Kristina y yo hemos llegado a una especie de velocidad de crucero. Un silencio que no es una pregunta, que no es un rasguño, que no es una exigencia de nada. Obligarla a estar cuando se escapa y a irse cuando se acerca demasiado, es una crueldad, me doy cuenta ahora. Eso es el matrimonio, la exigencia de dos ciegos que se aprietan las manos cada cierto tiempo para recordar que no se han ido todavía. Este viaje no es cualquier viaje, es mi viaje, el regalo que Kristina me hace. Mi silencio es agradecimiento. La ciudad de casi todas mis leyendas musicales, en tantos discos, el sonido de Memphis que extrañamente me doy cuenta nunca me detuve a imaginar antes. La ciudad era eso, eso se limita a ser todavía hoy: un sonido. Un sello sin monumentos, ni perfil, sólo barrios y gente del sur que se mezcla con gente del campo, blancos que detestan a los negros, negros que temen a los blancos pero que suenan juntos. Eso celebra la ciudad sin ganas, sin aspavientos, en sus museos. Sólo hay uno que tiene sabor a algo: Sun record, tan pequeño, tan frágil, tan descolorido como en la época de Elvis o Johnny Cash. Mágico quizás porque la guía se ríe de sí misma y de lo que muestra con descaro provincial que suena a verdad.

18 de agosto
Tristeza en Graceland. Los visitantes perfectamente mórbidos, en su último viaje antes de reventar. La casa de Elvis, una fortaleza rodeada de seguridad, que una vez ahí impresiona justamente por su sencillez casi franciscana. Cualquier cantante de rancheras, cualquier bailarín de reality show tiene hoy una casa más suntuosa que la de Elvis. En los audífonos obligatorios la voz de su esposa, de su hija, y de un locutor lleno de sentimiento que no sabe si mostrarnos al ídolo como un demente paranoide y drogado o un hombre de familia de Memphis que se permitió a sí mismo algunos lujos totalmente sureños después de todo.

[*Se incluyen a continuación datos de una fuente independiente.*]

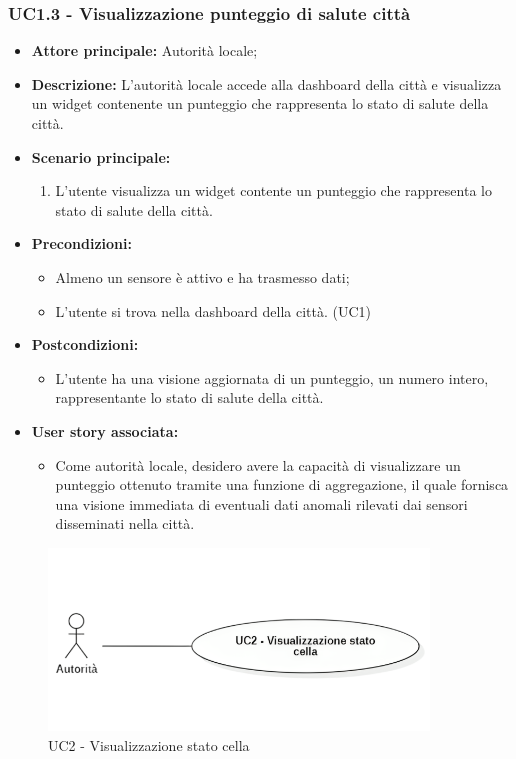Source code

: \documentclass{article}
\begin{document}
\subsubsection{UC1.3 - Visualizzazione punteggio di salute città}
\begin{itemize}
    \item \textbf{Attore principale:} Autorità locale;
    \item \textbf{Descrizione:} L'autorità locale accede alla dashboard della città e visualizza un widget contenente un punteggio che rappresenta lo stato di salute della città.
    \item \textbf{Scenario principale:}
          \begin{enumerate}
              \item L'utente visualizza un widget contente un punteggio che rappresenta lo stato di salute della città.
          \end{enumerate}
    \item \textbf{Precondizioni:}
          \begin{itemize}
              \item Almeno un sensore è attivo e ha trasmesso dati;
              \item L'utente si trova nella dashboard della città. (UC1)
          \end{itemize}
    \item \textbf{Postcondizioni:}
          \begin{itemize}
              \item      L'utente ha una visione aggiornata di un punteggio, un numero intero, rappresentante lo stato di salute della città.
          \end{itemize}
    \item \textbf{User story associata:}
          \begin{itemize}
              \item Come autorità locale, desidero avere la capacità di visualizzare un punteggio ottenuto tramite una funzione di aggregazione, il quale fornisca una visione immediata di eventuali dati anomali rilevati dai sensori disseminati nella città.
          \end{itemize}
\end{itemize}

\begin{figure}[H]
    \centering
    \includegraphics[width=0.9\textwidth]{Images/uc2.png}
    \caption{UC2 - Visualizzazione stato cella}
    \label{fig:UC2}
\end{figure}
\end{document}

Trajes de karate, la lectura de Siddhartha, la adicción a la mantequilla de maní, los atavíos escénicos cada vez más luminosos: de la música ni rastro. Sólo un piano blanco escondido detrás de unos vitrales en forma de faisanes. Todos los juguetes que se puede comprar un niño de Tupelo, Mississippi. Un Aladino que después de sus tres deseos cumplidos tiene que inventar otro, y otro, y otro, hasta perder el aliento, no dormir, no comer y pedir finalmente lo que el genio espera que pida: “Méteme a mí en tu botella por favor, sal tú para siempre y enciérrame a mí para descansar aunque sea un rato”.

La trampa perfecta.

19 de agosto
Jackson, capital del estado de Mississippi y poco más que eso. La ciudad completamente desierta con el viento incluso arrastrando planas de diarios no leídos. La guía de inglés nos recomienda un bar de blues en pleno ghetto negro. Un mural gigante que conmemora la liberación de Haití y unos autos aplastados y enormes que recorren desconfiados las calles. Entramos en el bar, somos los únicos blancos. Un tipo con una pluma en su sombrero morado (color de todo su traje) da vuelta hacia el muro. Los parroquianos del bar hacen lo propio. Sólo la garzona, una alegre niña de 17 años, nos recibe amablemente. Nos sentamos debajo de la foto de Etta James fotocopiada y pegada con chinches en el muro.

Kristina pregunta en qué consiste la ensalada con salsa de la casa. Una salsa exquisita, responde la garzona –que es la hija de la dueña, nos enteramos después– que hace ella mezclando restos de todas las otras salsas de ensaladas compradas en el supermercado.

Pedimos eso. El ambiente se relaja, ponen la radio. Tengo derecho incluso a una sonrisa del tipo de la pluma –y ojo de vidrio además– cuando me atrevo a ir al bar totalmente destartalado, al fondo.